Proposed updates to align FDA Premarket Cybersecurity Guidance with Section 524B of the FD&C Act

On March 12, 2024 FDA published “Select Updates for the Premarket Cybersecurity Guidance: Section 524B of the FD&C Act — Draft Guidance for Industry and Food and Drug Administration Staff”. The draft document is open for public comment until May 13, 2024.

Specifically, FDA provides this draft guidance to propose updates to the FDA Cybersecurity Premarket Guidance (Sept. 2023) by suggesting a new section to address new considerations for cyber devices and clarify what cybersecurity information is considered necessary to comply with section 524B of the FD&C Act.

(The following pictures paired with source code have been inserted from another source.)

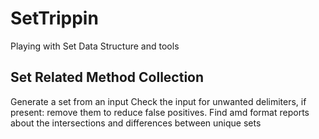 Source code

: # SetTrippin
Playing with Set Data Structure and tools

## Set Related Method Collection
Generate a set from an input
Check the input for unwanted delimiters, if present: remove them to reduce false positives.
Find amd format reports about the intersections and differences between unique sets
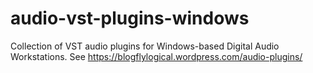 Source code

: # audio-vst-plugins-windows
Collection of VST audio plugins for Windows-based Digital Audio Workstations.
See https://blogflylogical.wordpress.com/audio-plugins/
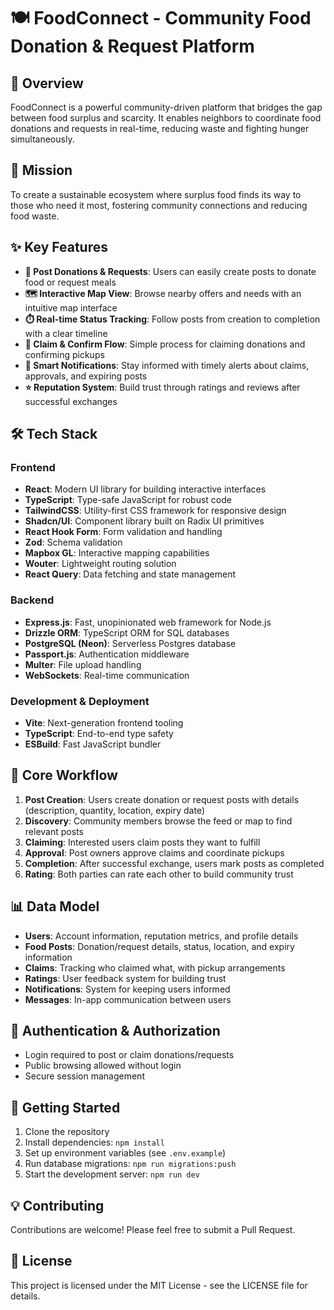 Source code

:# 🍽️ FoodConnect - Community Food Donation & Request Platform

## 🌟 Overview

FoodConnect is a powerful community-driven platform that bridges the gap between food surplus and scarcity. It enables neighbors to coordinate food donations and requests in real-time, reducing waste and fighting hunger simultaneously.

## 🎯 Mission

To create a sustainable ecosystem where surplus food finds its way to those who need it most, fostering community connections and reducing food waste.

## ✨ Key Features

- **📝 Post Donations & Requests**: Users can easily create posts to donate food or request meals
- **🗺️ Interactive Map View**: Browse nearby offers and needs with an intuitive map interface
- **⏱️ Real-time Status Tracking**: Follow posts from creation to completion with a clear timeline
- **👥 Claim & Confirm Flow**: Simple process for claiming donations and confirming pickups
- **🔔 Smart Notifications**: Stay informed with timely alerts about claims, approvals, and expiring posts
- **⭐ Reputation System**: Build trust through ratings and reviews after successful exchanges

## 🛠️ Tech Stack

### Frontend
- **React**: Modern UI library for building interactive interfaces
- **TypeScript**: Type-safe JavaScript for robust code
- **TailwindCSS**: Utility-first CSS framework for responsive design
- **Shadcn/UI**: Component library built on Radix UI primitives
- **React Hook Form**: Form validation and handling
- **Zod**: Schema validation
- **Mapbox GL**: Interactive mapping capabilities
- **Wouter**: Lightweight routing solution
- **React Query**: Data fetching and state management

### Backend
- **Express.js**: Fast, unopinionated web framework for Node.js
- **Drizzle ORM**: TypeScript ORM for SQL databases
- **PostgreSQL (Neon)**: Serverless Postgres database
- **Passport.js**: Authentication middleware
- **Multer**: File upload handling
- **WebSockets**: Real-time communication

### Development & Deployment
- **Vite**: Next-generation frontend tooling
- **TypeScript**: End-to-end type safety
- **ESBuild**: Fast JavaScript bundler

## 🔄 Core Workflow

1. **Post Creation**: Users create donation or request posts with details (description, quantity, location, expiry date)
2. **Discovery**: Community members browse the feed or map to find relevant posts
3. **Claiming**: Interested users claim posts they want to fulfill
4. **Approval**: Post owners approve claims and coordinate pickups
5. **Completion**: After successful exchange, users mark posts as completed
6. **Rating**: Both parties can rate each other to build community trust

## 📊 Data Model

- **Users**: Account information, reputation metrics, and profile details
- **Food Posts**: Donation/request details, status, location, and expiry information
- **Claims**: Tracking who claimed what, with pickup arrangements
- **Ratings**: User feedback system for building trust
- **Notifications**: System for keeping users informed
- **Messages**: In-app communication between users

## 🔐 Authentication & Authorization

- Login required to post or claim donations/requests
- Public browsing allowed without login
- Secure session management

## 🚀 Getting Started

1. Clone the repository
2. Install dependencies: `npm install`
3. Set up environment variables (see `.env.example`)
4. Run database migrations: `npm run migrations:push`
5. Start the development server: `npm run dev`

## 💡 Contributing

Contributions are welcome! Please feel free to submit a Pull Request.

## 📄 License

This project is licensed under the MIT License - see the LICENSE file for details.
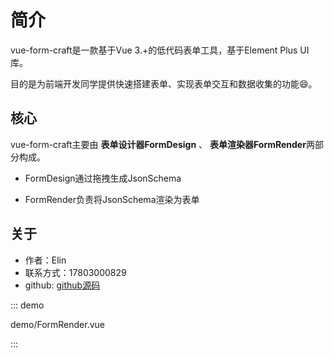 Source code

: # 简介

vue-form-craft是一款基于Vue 3.+的低代码表单工具，基于Element Plus UI库。

目的是为前端开发同学提供快速搭建表单、实现表单交互和数据收集的功能😄。

## 核心

vue-form-craft主要由 **表单设计器FormDesign** 、 **表单渲染器FormRender**两部分构成。

- FormDesign通过拖拽生成JsonSchema

- FormRender负责将JsonSchema渲染为表单

## 关于

- 作者：Elin
- 联系方式：17803000829
- github: [github源码](https://github.com/xinnian999/vue-form-craft)

::: demo

demo/FormRender.vue

::: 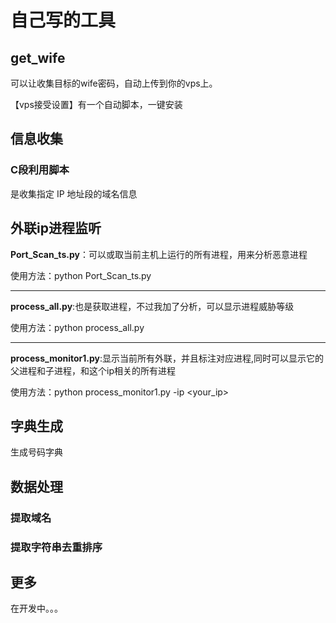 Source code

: # 自己写的工具

## get_wife

可以让收集目标的wife密码，自动上传到你的vps上。

【vps接受设置】有一个自动脚本，一键安装





## 信息收集

### C段利用脚本

是收集指定 IP 地址段的域名信息





## 外联ip进程监听

**Port_Scan_ts.py**：可以或取当前主机上运行的所有进程，用来分析恶意进程

使用方法：python Port_Scan_ts.py

---

**process_all.py**:也是获取进程，不过我加了分析，可以显示进程威胁等级

使用方法：python process_all.py

---

**process_monitor1.py**:显示当前所有外联，并且标注对应进程,同时可以显示它的父进程和子进程，和这个ip相关的所有进程

使用方法：python process_monitor1.py -ip <your_ip>



## 字典生成

生成号码字典



## 数据处理

### 提取域名



### 提取字符串去重排序



## 更多

在开发中。。。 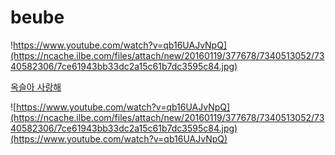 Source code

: # beube
!https://www.youtube.com/watch?v=qb16UAJvNpQ](https://ncache.ilbe.com/files/attach/new/20160119/377678/7340513052/7340582306/7ce61943bb33dc2a15c61b7dc3595c84.jpg)


[옥슬아 사랑해](https://www.youtube.com/watch?v=-WXfwLkIFWM)


![https://www.youtube.com/watch?v=qb16UAJvNpQ](https://ncache.ilbe.com/files/attach/new/20160119/377678/7340513052/7340582306/7ce61943bb33dc2a15c61b7dc3595c84.jpg)(https://www.youtube.com/watch?v=qb16UAJvNpQ)
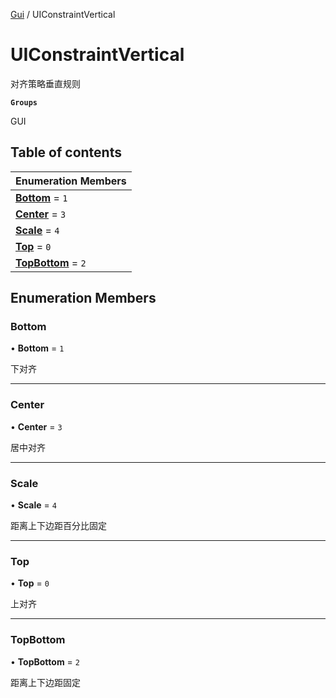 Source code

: [Gui](../groups/Gui.Gui.md) / UIConstraintVertical

# UIConstraintVertical <Badge type="tip" text="Enumeration" /> <Score text="UIConstraintVertical" />

对齐策略垂直规则

**`Groups`**

GUI

## Table of contents

| Enumeration Members |
| :-----|
| **[Bottom](UI.UIConstraintVertical.md#bottom)** = ``1`` <br> |
| **[Center](UI.UIConstraintVertical.md#center)** = ``3`` <br> |
| **[Scale](UI.UIConstraintVertical.md#scale)** = ``4`` <br> |
| **[Top](UI.UIConstraintVertical.md#top)** = ``0`` <br> |
| **[TopBottom](UI.UIConstraintVertical.md#topbottom)** = ``2`` <br> |

## Enumeration Members

### Bottom <Score text="Bottom" /> 

• **Bottom** = ``1``

下对齐

___

### Center <Score text="Center" /> 

• **Center** = ``3``

居中对齐

___

### Scale <Score text="Scale" /> 

• **Scale** = ``4``

距离上下边距百分比固定

___

### Top <Score text="Top" /> 

• **Top** = ``0``

上对齐

___

### TopBottom <Score text="TopBottom" /> 

• **TopBottom** = ``2``

距离上下边距固定
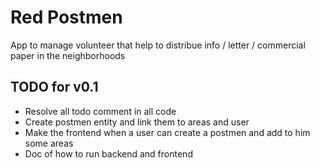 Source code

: # Red Postmen

App to manage volunteer that help to distribue info / letter / commercial paper in the neighborhoods

## TODO for v0.1

- Resolve all todo comment in all code
- Create postmen entity and link them to areas and user
- Make the frontend when a user can create a postmen and add to him some areas
- Doc of how to run backend and frontend
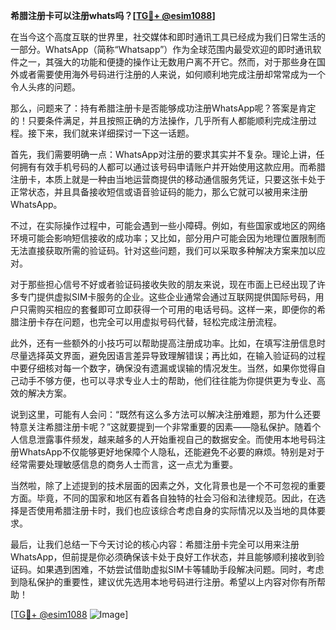 **希腊注册卡可以注册whats吗？[[TG💪+ @esim1088](https://t.me/s/esim1088)]**

在当今这个高度互联的世界里，社交媒体和即时通讯工具已经成为我们日常生活的一部分。WhatsApp（简称“Whatsapp”）作为全球范围内最受欢迎的即时通讯软件之一，其强大的功能和便捷的操作让无数用户离不开它。然而，对于那些身在国外或者需要使用海外号码进行注册的人来说，如何顺利地完成注册却常常成为一个令人头疼的问题。

那么，问题来了：持有希腊注册卡是否能够成功注册WhatsApp呢？答案是肯定的！只要条件满足，并且按照正确的方法操作，几乎所有人都能顺利完成注册过程。接下来，我们就来详细探讨一下这一话题。

首先，我们需要明确一点：WhatsApp对注册的要求其实并不复杂。理论上讲，任何拥有有效手机号码的人都可以通过该号码申请账户并开始使用这款应用。而希腊注册卡，本质上就是一种由当地运营商提供的移动通信服务凭证，只要这张卡处于正常状态，并且具备接收短信或语音验证码的能力，那么它就可以被用来注册WhatsApp。

不过，在实际操作过程中，可能会遇到一些小障碍。例如，有些国家或地区的网络环境可能会影响短信接收的成功率；又比如，部分用户可能会因为地理位置限制而无法直接获取所需的验证码。针对这些问题，我们可以采取多种解决方案来加以应对。

对于那些担心信号不好或者验证码接收失败的朋友来说，现在市面上已经出现了许多专门提供虚拟SIM卡服务的企业。这些企业通常会通过互联网提供国际号码，用户只需购买相应的套餐即可立即获得一个可用的电话号码。这样一来，即便你的希腊注册卡存在问题，也完全可以用虚拟号码代替，轻松完成注册流程。

此外，还有一些额外的小技巧可以帮助提高注册成功率。比如，在填写注册信息时尽量选择英文界面，避免因语言差异导致理解错误；再比如，在输入验证码的过程中要仔细核对每一个数字，确保没有遗漏或误输的情况发生。当然，如果你觉得自己动手不够方便，也可以寻求专业人士的帮助，他们往往能为你提供更为专业、高效的解决方案。

说到这里，可能有人会问：“既然有这么多方法可以解决注册难题，那为什么还要特意关注希腊注册卡呢？”这就要提到一个非常重要的因素——隐私保护。随着个人信息泄露事件频发，越来越多的人开始重视自己的数据安全。而使用本地号码注册WhatsApp不仅能够更好地保障个人隐私，还能避免不必要的麻烦。特别是对于经常需要处理敏感信息的商务人士而言，这一点尤为重要。

当然啦，除了上述提到的技术层面的因素之外，文化背景也是一个不可忽视的重要方面。毕竟，不同的国家和地区有着各自独特的社会习俗和法律规范。因此，在选择是否使用希腊注册卡时，我们也应该综合考虑自身的实际情况以及当地的具体要求。

最后，让我们总结一下今天讨论的核心内容：希腊注册卡完全可以用来注册WhatsApp，但前提是你必须确保该卡处于良好工作状态，并且能够顺利接收到验证码。如果遇到困难，不妨尝试借助虚拟SIM卡等辅助手段解决问题。同时，考虑到隐私保护的重要性，建议优先选用本地号码进行注册。希望以上内容对你有所帮助！

[[TG💪+ @esim1088](https://t.me/s/esim1088) ![Image](https://i.postimg.cc/4NQfJmqS/Snipaste-2025-05-13-00-14-12.png)] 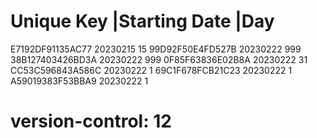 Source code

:# Unique Key        |Starting Date |Day
  E7192DF91135AC77   20230215       15
  99D92F50E4FD527B   20230222       999
  38B127403426BD3A   20230222       999
  0F85F63836E02B8A   20230222       31
  CC53C596843A586C   20230222       1
  69C1F678FCB21C23   20230222       1
  A59019383F53BBA9   20230222       1
# version-control: 12
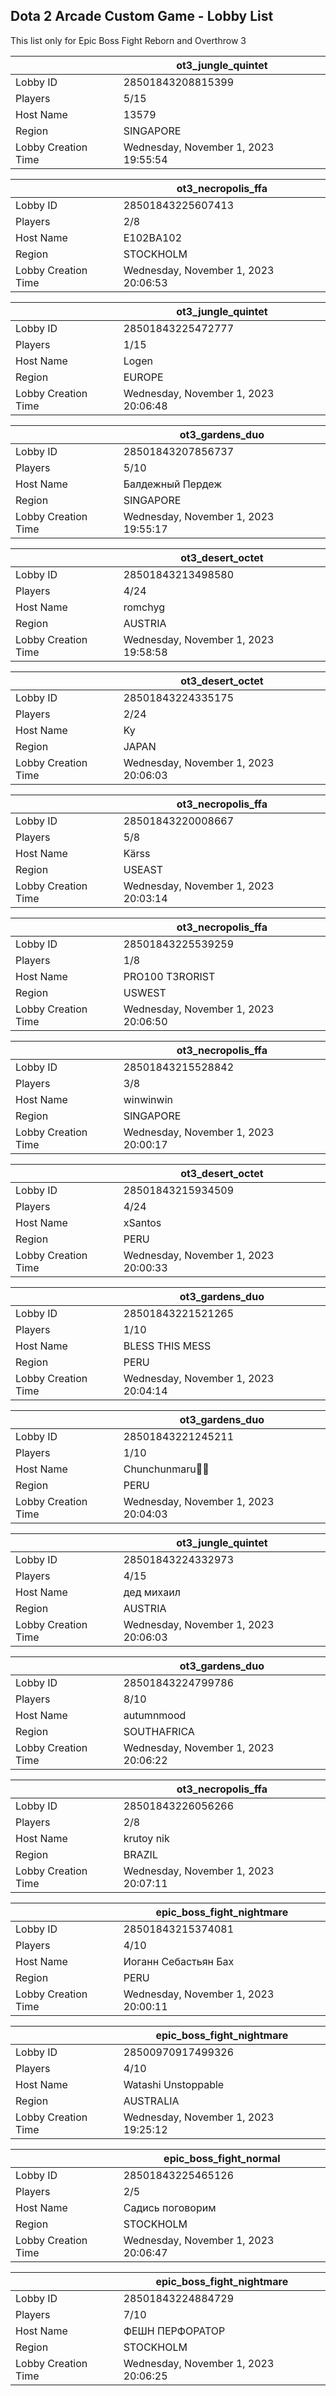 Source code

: ## Dota 2 Arcade Custom Game - Lobby List

This list only for Epic Boss Fight Reborn and Overthrow 3

|  | ot3_jungle_quintet |
| ------ | ------ |
| Lobby ID | 28501843208815399 |
| Players | 5/15 |
| Host Name | 13579 |
| Region | SINGAPORE |
| Lobby Creation Time | Wednesday, November 1, 2023 19:55:54 |


|  | ot3_necropolis_ffa |
| ------ | ------ |
| Lobby ID | 28501843225607413 |
| Players | 2/8 |
| Host Name | E102BA102 |
| Region | STOCKHOLM |
| Lobby Creation Time | Wednesday, November 1, 2023 20:06:53 |


|  | ot3_jungle_quintet |
| ------ | ------ |
| Lobby ID | 28501843225472777 |
| Players | 1/15 |
| Host Name | Logen |
| Region | EUROPE |
| Lobby Creation Time | Wednesday, November 1, 2023 20:06:48 |


|  | ot3_gardens_duo |
| ------ | ------ |
| Lobby ID | 28501843207856737 |
| Players | 5/10 |
| Host Name | Балдежный Пердеж |
| Region | SINGAPORE |
| Lobby Creation Time | Wednesday, November 1, 2023 19:55:17 |


|  | ot3_desert_octet |
| ------ | ------ |
| Lobby ID | 28501843213498580 |
| Players | 4/24 |
| Host Name | romchyg |
| Region | AUSTRIA |
| Lobby Creation Time | Wednesday, November 1, 2023 19:58:58 |


|  | ot3_desert_octet |
| ------ | ------ |
| Lobby ID | 28501843224335175 |
| Players | 2/24 |
| Host Name | Ky |
| Region | JAPAN |
| Lobby Creation Time | Wednesday, November 1, 2023 20:06:03 |


|  | ot3_necropolis_ffa |
| ------ | ------ |
| Lobby ID | 28501843220008667 |
| Players | 5/8 |
| Host Name | Kärss |
| Region | USEAST |
| Lobby Creation Time | Wednesday, November 1, 2023 20:03:14 |


|  | ot3_necropolis_ffa |
| ------ | ------ |
| Lobby ID | 28501843225539259 |
| Players | 1/8 |
| Host Name | PRO100 T3RORIST |
| Region | USWEST |
| Lobby Creation Time | Wednesday, November 1, 2023 20:06:50 |


|  | ot3_necropolis_ffa |
| ------ | ------ |
| Lobby ID | 28501843215528842 |
| Players | 3/8 |
| Host Name | winwinwin |
| Region | SINGAPORE |
| Lobby Creation Time | Wednesday, November 1, 2023 20:00:17 |


|  | ot3_desert_octet |
| ------ | ------ |
| Lobby ID | 28501843215934509 |
| Players | 4/24 |
| Host Name | xSantos |
| Region | PERU |
| Lobby Creation Time | Wednesday, November 1, 2023 20:00:33 |


|  | ot3_gardens_duo |
| ------ | ------ |
| Lobby ID | 28501843221521265 |
| Players | 1/10 |
| Host Name | BLESS THIS MESS |
| Region | PERU |
| Lobby Creation Time | Wednesday, November 1, 2023 20:04:14 |


|  | ot3_gardens_duo |
| ------ | ------ |
| Lobby ID | 28501843221245211 |
| Players | 1/10 |
| Host Name | Chunchunmaru |
| Region | PERU |
| Lobby Creation Time | Wednesday, November 1, 2023 20:04:03 |


|  | ot3_jungle_quintet |
| ------ | ------ |
| Lobby ID | 28501843224332973 |
| Players | 4/15 |
| Host Name | дед михаил |
| Region | AUSTRIA |
| Lobby Creation Time | Wednesday, November 1, 2023 20:06:03 |


|  | ot3_gardens_duo |
| ------ | ------ |
| Lobby ID | 28501843224799786 |
| Players | 8/10 |
| Host Name | autumnmood |
| Region | SOUTHAFRICA |
| Lobby Creation Time | Wednesday, November 1, 2023 20:06:22 |


|  | ot3_necropolis_ffa |
| ------ | ------ |
| Lobby ID | 28501843226056266 |
| Players | 2/8 |
| Host Name | krutoy nik |
| Region | BRAZIL |
| Lobby Creation Time | Wednesday, November 1, 2023 20:07:11 |


|  | epic_boss_fight_nightmare |
| ------ | ------ |
| Lobby ID | 28501843215374081 |
| Players | 4/10 |
| Host Name | Иоганн Себастьян Бах |
| Region | PERU |
| Lobby Creation Time | Wednesday, November 1, 2023 20:00:11 |


|  | epic_boss_fight_nightmare |
| ------ | ------ |
| Lobby ID | 28500970917499326 |
| Players | 4/10 |
| Host Name | Watashi Unstoppable |
| Region | AUSTRALIA |
| Lobby Creation Time | Wednesday, November 1, 2023 19:25:12 |


|  | epic_boss_fight_normal |
| ------ | ------ |
| Lobby ID | 28501843225465126 |
| Players | 2/5 |
| Host Name | Садись поговорим |
| Region | STOCKHOLM |
| Lobby Creation Time | Wednesday, November 1, 2023 20:06:47 |


|  | epic_boss_fight_nightmare |
| ------ | ------ |
| Lobby ID | 28501843224884729 |
| Players | 7/10 |
| Host Name | ФЕШН ПЕРФОРАТОР |
| Region | STOCKHOLM |
| Lobby Creation Time | Wednesday, November 1, 2023 20:06:25 |


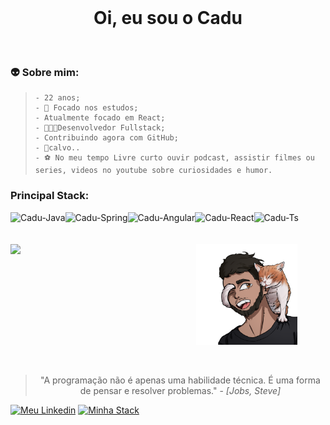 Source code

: <br>
<h1 align="center"><b>Oi, eu sou o Cadu</b></h1>
 <br>
 <h3>👽 Sobre mim:</h3>
<blockquote>
    
    - 22 anos;
    - 🤯 Focado nos estudos;
    - Atualmente focado em React;
    - 👨🏾‍💻Desenvolvedor Fullstack;
    - Contribuindo agora com GitHub;
    - 👴calvo..
    - ⚽ No meu tempo Livre curto ouvir podcast, assistir filmes ou series, videos no youtube sobre curiosidades e humor.
</blockquote>

<section>
 <h3>Principal Stack:</h3>
  <img align="left" alt="Cadu-Java"  height ="42px" src="https://cdn.jsdelivr.net/gh/devicons/devicon/icons/java/java-original.svg"/>
   <img align="left" alt="Cadu-Spring"  height ="42px" src="https://img.icons8.com/?size=96&id=90519&format=png"/>
   <img align="left" alt="Cadu-Angular"  height ="42px" src="https://img.icons8.com/?size=96&id=l9a5tcSnBwcf&format=png"/>
  <img align="left" alt="Cadu-React"  height ="42px" src="https://img.icons8.com/external-tal-revivo-shadow-tal-revivo/96/external-react-a-javascript-library-for-building-user-interfaces-logo-shadow-tal-revivo.png" />
   <img align="left" alt="Cadu-Ts"  height ="42px" src="https://img.icons8.com/?size=96&id=uJM6fQYqDaZK&format=png"/> 
</section>
<br>
<br>
<br>
 <section align="center" justify="center">
   <img align="left" src="https://github-readme-stats.vercel.app/api/top-langs/?username=CaduOly&layout=compact&theme=radical" width="50%">
   <img align="center"  src="https://github.com/CaduOly/CaduOly/blob/main/Cadu.png" width="32%">
 </section>
<br>
<br>
<blockquote align="center">
    "A programação não é apenas uma habilidade técnica. É uma forma de pensar e resolver problemas." - <em>[Jobs, Steve]</em>
</blockquote>
 <a href="https://www.linkedin.com/in/cadu-oly/" target="_blank"><img alt="Meu Linkedin" src="https://img.shields.io/badge/-LinkedIn-%230077B5?style=for-the-badge&logo=linkedin&logoColor=white"></a> 
 <a href="https://stackshare.io/caduoly" target="_black"><img alt="Minha Stack" src="https://mms.businesswire.com/media/20220607005041/en/1475124/5/stackshare-logo-black.jpg" width="15%"></a>
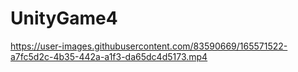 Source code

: # UnityGame4



https://user-images.githubusercontent.com/83590669/165571522-a7fc5d2c-4b35-442a-a1f3-da65dc4d5173.mp4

The proposed changes focus on the following areas:

1. Definition of a “Cyber Device” and cybersecurity information required for submission:

Any manufacturer submitting a 510(k), PMA, PDP, De Novo, or HDE for a “cyber device,” is required to include information to demonstrate that the device meets cybersecurity requirements.

A “cyber device” is a device that:

  • includes software validated, installed, or authorized by the sponsor;
  • has the ability to connect to the internet; and
  • contains any technology that could be vulnerable to cybersecurity threats.

This definition is quite broad and includes any device that contains software and has the “ability to connect”, regardless of whether such connectivity is intended or not. This includes devices that connect via Wi-Fi or cellular; network, server, or cloud service; Bluetooth or BLE; RF or inductive communications; and hardware connectors (e.g., USB, ethernet, serial).

Medcrypt Comment: Any device that contains software will likely fall under this definition, even if the device is stand alone in its clinical use but contains means for software update, e.g., via USB port.

2. Documentation Recommendations to Comply with Section 524B

For premarket submissions, manufacturers must demonstrate compliance with section 524B of the FD&C Act. Recommendations regarding the supporting documentation include:

Plans and Procedures, for example:

  • A Postmarket Management plan “to monitor, identify, and address, as appropriate, in a reasonable time, postmarket cybersecurity vulnerabilities and exploits, including coordinated vulnerability disclosure and related procedures”.
  • An overarching Cybersecurity Management Plan.
  • Coordinated Vulnerability Disclosure (CVD) Process to manage the disclosure of vulnerabilities and exploits identified by external entities or by the manufacturer.
  • Processes to provide for timely development and release of required updates and patches on a regular cycle or, if critical, out of cycle.
  • Maintain and update plans and procedures.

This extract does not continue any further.